NO MATTER WHAT HE'S WEARING, HE ALWAYS LOOKS GOOD
[June 9th] -- I guess you don't need huge stars to turn around a team after all. Mike O'Connor, a name I hardly knew coming out of Spring Training, has not only plugged a hole in the Nationals' starting rotation, but is thriving, and just might end up becoming a solid number three guy behind Livan and John Patterson. You know the Nationals are playing well when Ramon Ortiz, who has won his last five games, will be bringing up the back of the rotation once John Patterson returns to the team. O'Connor has now started nine games for the Nationals, allowing an amazingly low 36 hits in 50 innings. His only "oops" continues to be his control, walking three more against the Phillies and now has allowed 25 "freebies" for the year. He continues to keep opponents bating around .200 against him, and although he's enjoying RFK's spacious outfield (2.74 ERA), he pitches almost as well (3.24) on the road. Man, he came out of nowhere.
Alfonso Soriano. That's all I need to say. Okay; I'll say more. Have you ever seen a stranger line in a box score in your life? 1-1, 4 runs scored and an RBI. Oh, he stole a base too. Amazing. Alfonso has now homered in twelve straight series, and is only two home runs away from lead leader Albert Pujols.
Now, all of us love to go "inside the numbers," to find an interesting factoid among the minutiae. Well, how about this one. When Soriano plays in games where there is less than 25,000 fans, he's averaged a .264 batting average, .471 slugging average and a home run every 20 at bats. When the stands fill up, between 25,000 - 40,000, his numbers climb to .280 - .498 - one homer every 18 at bats. When it's a capacity crowd, Soriano is at his best: .291 - .522 - one homer every 17 at bats. It would seem that Mr. Soriano has a problem concentrating when he's playing in towns like Kansas City when the stands are mostly empty, but when the stadium is packed and rocking, he's able to bear down and play his best. Interesting? (thanks to ESPN Baseball Tonight)
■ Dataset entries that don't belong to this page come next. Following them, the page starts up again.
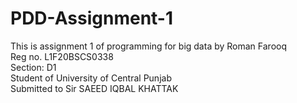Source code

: # PDD-Assignment-1

This is assignment 1 of programming for big data by Roman Farooq\
Reg no. L1F20BSCS0338\
Section: D1\
Student of University of Central Punjab\
Submitted to Sir SAEED IQBAL KHATTAK

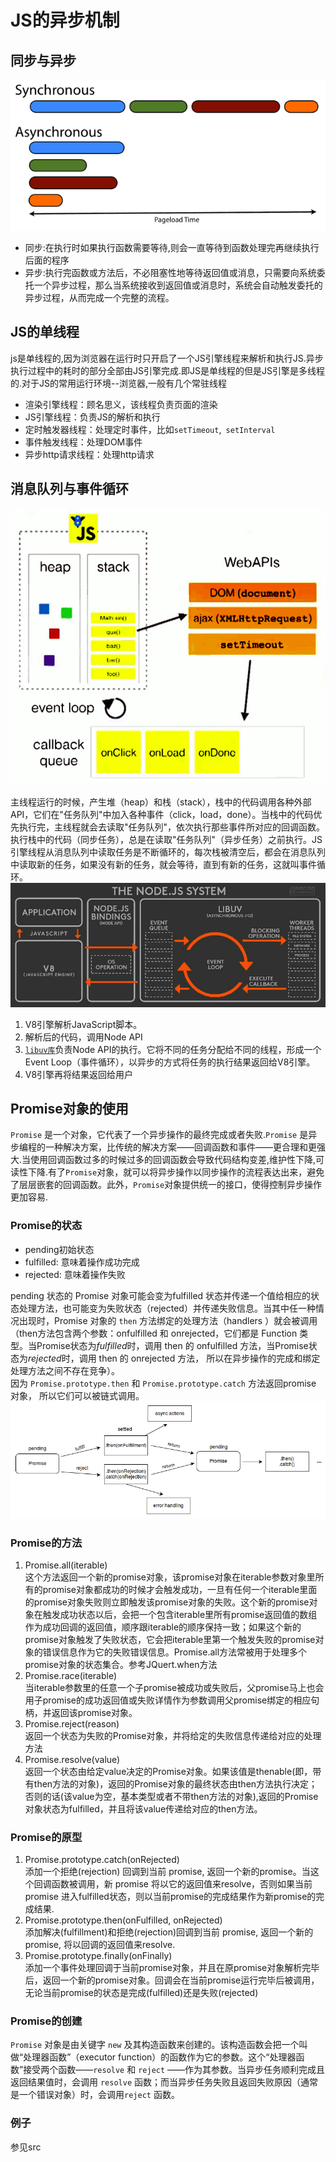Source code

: # JS的异步机制

## 同步与异步

![](./img/同步与异步.png)

- 同步:在执行时如果执行函数需要等待,则会一直等待到函数处理完再继续执行后面的程序
- 异步:执行完函数或方法后，不必阻塞性地等待返回值或消息，只需要向系统委托一个异步过程，那么当系统接收到返回值或消息时，系统会自动触发委托的异步过程，从而完成一个完整的流程。 

## JS的单线程

js是单线程的,因为浏览器在运行时只开启了一个JS引擎线程来解析和执行JS.异步执行过程中的耗时的部分全部由JS引擎完成.即JS是单线程的但是JS引擎是多线程的.对于JS的常用运行环境--浏览器,一般有几个常驻线程

- 渲染引擎线程：顾名思义，该线程负责页面的渲染
- JS引擎线程：负责JS的解析和执行
- 定时触发器线程：处理定时事件，比如`setTimeout`,` setInterval`
- 事件触发线程：处理DOM事件
- 异步http请求线程：处理http请求

## 消息队列与事件循环

![](./img/消息队列与事件循环.png)

主线程运行的时候，产生堆（heap）和栈（stack），栈中的代码调用各种外部API，它们在"任务队列"中加入各种事件（click，load，done）。当栈中的代码优先执行完，主线程就会去读取"任务队列"，依次执行那些事件所对应的回调函数。执行栈中的代码（同步任务），总是在读取"任务队列"（异步任务）之前执行。JS引擎线程从消息队列中读取任务是不断循环的，每次栈被清空后，都会在消息队列中读取新的任务，如果没有新的任务，就会等待，直到有新的任务，这就叫事件循环。![](./img/nodejs事件循环.png)

1. V8引擎解析JavaScript脚本。
2. 解析后的代码，调用Node API
3. [`libuv库`](https://github.com/libuv/libuv)负责Node API的执行。它将不同的任务分配给不同的线程，形成一个Event Loop（事件循环），以异步的方式将任务的执行结果返回给V8引擎。
4. V8引擎再将结果返回给用户

## Promise对象的使用

`Promise` 是一个对象，它代表了一个异步操作的最终完成或者失败.`Promise` 是异步编程的一种解决方案，比传统的解决方案——回调函数和事件——更合理和更强大.当使用回调函数过多的时候过多的回调函数会导致代码结构变差,维护性下降,可读性下降.有了`Promise`对象，就可以将异步操作以同步操作的流程表达出来，避免了层层嵌套的回调函数。此外，`Promise`对象提供统一的接口，使得控制异步操作更加容易.

### Promise的状态

- pending初始状态
- fulfilled: 意味着操作成功完成
- rejected: 意味着操作失败

pending 状态的 Promise 对象可能会变为fulfilled 状态并传递一个值给相应的状态处理方法，也可能变为失败状态（rejected）并传递失败信息。当其中任一种情况出现时，Promise 对象的 `then` 方法绑定的处理方法（handlers ）就会被调用（then方法包含两个参数：onfulfilled 和 onrejected，它们都是 Function 类型。当Promise状态为*fulfilled*时，调用 then 的 onfulfilled 方法，当Promise状态为*rejected*时，调用 then 的 onrejected 方法， 所以在异步操作的完成和绑定处理方法之间不存在竞争）。<br/>因为 `Promise.prototype.then` 和  `Promise.prototype.catch` 方法返回promise 对象， 所以它们可以被链式调用。![](./img/promises_then_catch.png)

### Promise的方法

1. Promise.all(iterable)<br>这个方法返回一个新的promise对象，该promise对象在iterable参数对象里所有的promise对象都成功的时候才会触发成功，一旦有任何一个iterable里面的promise对象失败则立即触发该promise对象的失败。这个新的promise对象在触发成功状态以后，会把一个包含iterable里所有promise返回值的数组作为成功回调的返回值，顺序跟iterable的顺序保持一致；如果这个新的promise对象触发了失败状态，它会把iterable里第一个触发失败的promise对象的错误信息作为它的失败错误信息。Promise.all方法常被用于处理多个promise对象的状态集合。参考JQuert.when方法
2. Promise.race(iterable)<br>当iterable参数里的任意一个子promise被成功或失败后，父promise马上也会用子promise的成功返回值或失败详情作为参数调用父promise绑定的相应句柄，并返回该promise对象。
3. Promise.reject(reason)<br>返回一个状态为失败的Promise对象，并将给定的失败信息传递给对应的处理方法
4. Promise.resolve(value)<br>返回一个状态由给定value决定的Promise对象。如果该值是thenable(即，带有then方法的对象)，返回的Promise对象的最终状态由then方法执行决定；否则的话(该value为空，基本类型或者不带then方法的对象),返回的Promise对象状态为fulfilled，并且将该value传递给对应的then方法。

### Promise的原型

1. Promise.prototype.catch(onRejected)<br>添加一个拒绝(rejection) 回调到当前 promise, 返回一个新的promise。当这个回调函数被调用，新 promise 将以它的返回值来resolve，否则如果当前promise 进入fulfilled状态，则以当前promise的完成结果作为新promise的完成结果.
2. Promise.prototype.then(onFulfilled, onRejected)<br>添加解决(fulfillment)和拒绝(rejection)回调到当前 promise, 返回一个新的 promise, 将以回调的返回值来resolve.
3. Promise.prototype.finally(onFinally)<br>添加一个事件处理回调于当前promise对象，并且在原promise对象解析完毕后，返回一个新的promise对象。回调会在当前promise运行完毕后被调用，无论当前promise的状态是完成(fulfilled)还是失败(rejected)

### Promise的创建

`Promise` 对象是由关键字 `new` 及其构造函数来创建的。该构造函数会把一个叫做“处理器函数”（executor function）的函数作为它的参数。这个“处理器函数”接受两个函数——`resolve` 和 `reject` ——作为其参数。当异步任务顺利完成且返回结果值时，会调用 `resolve` 函数；而当异步任务失败且返回失败原因（通常是一个错误对象）时，会调用`reject` 函数。

### 例子

参见src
Does anyone remember the shortstop before Royce Clayton?? The veteran got two more hits last night and raised his batting average to .266. Sure, he still doesn't have a very good on-base percentage (.322 this year, .313 for his career), but the Nationals are 15-5 since Soriano was returned to the leadoff spot and Clayton was moved to the number two hole.
The Nationals have climbed all the way back to five games under .500, a level they haven't been since they were 7-12 in late April. And they've done this without their best pitcher (sorry Livan) and by usually playing two infielders in the outfield. If Jose Guillen can return healthy, and hit like we all know he can for the rest of the season, the Nats could not only stay at the .500 mark, but exceed it. Of course, who knows how many of the veterans will still be calling Washington home come August 1st.
Time will tell. Let's enjoy the run while we can, right?
Of course we have to see if that mix holds, but it's fun while it's lasting.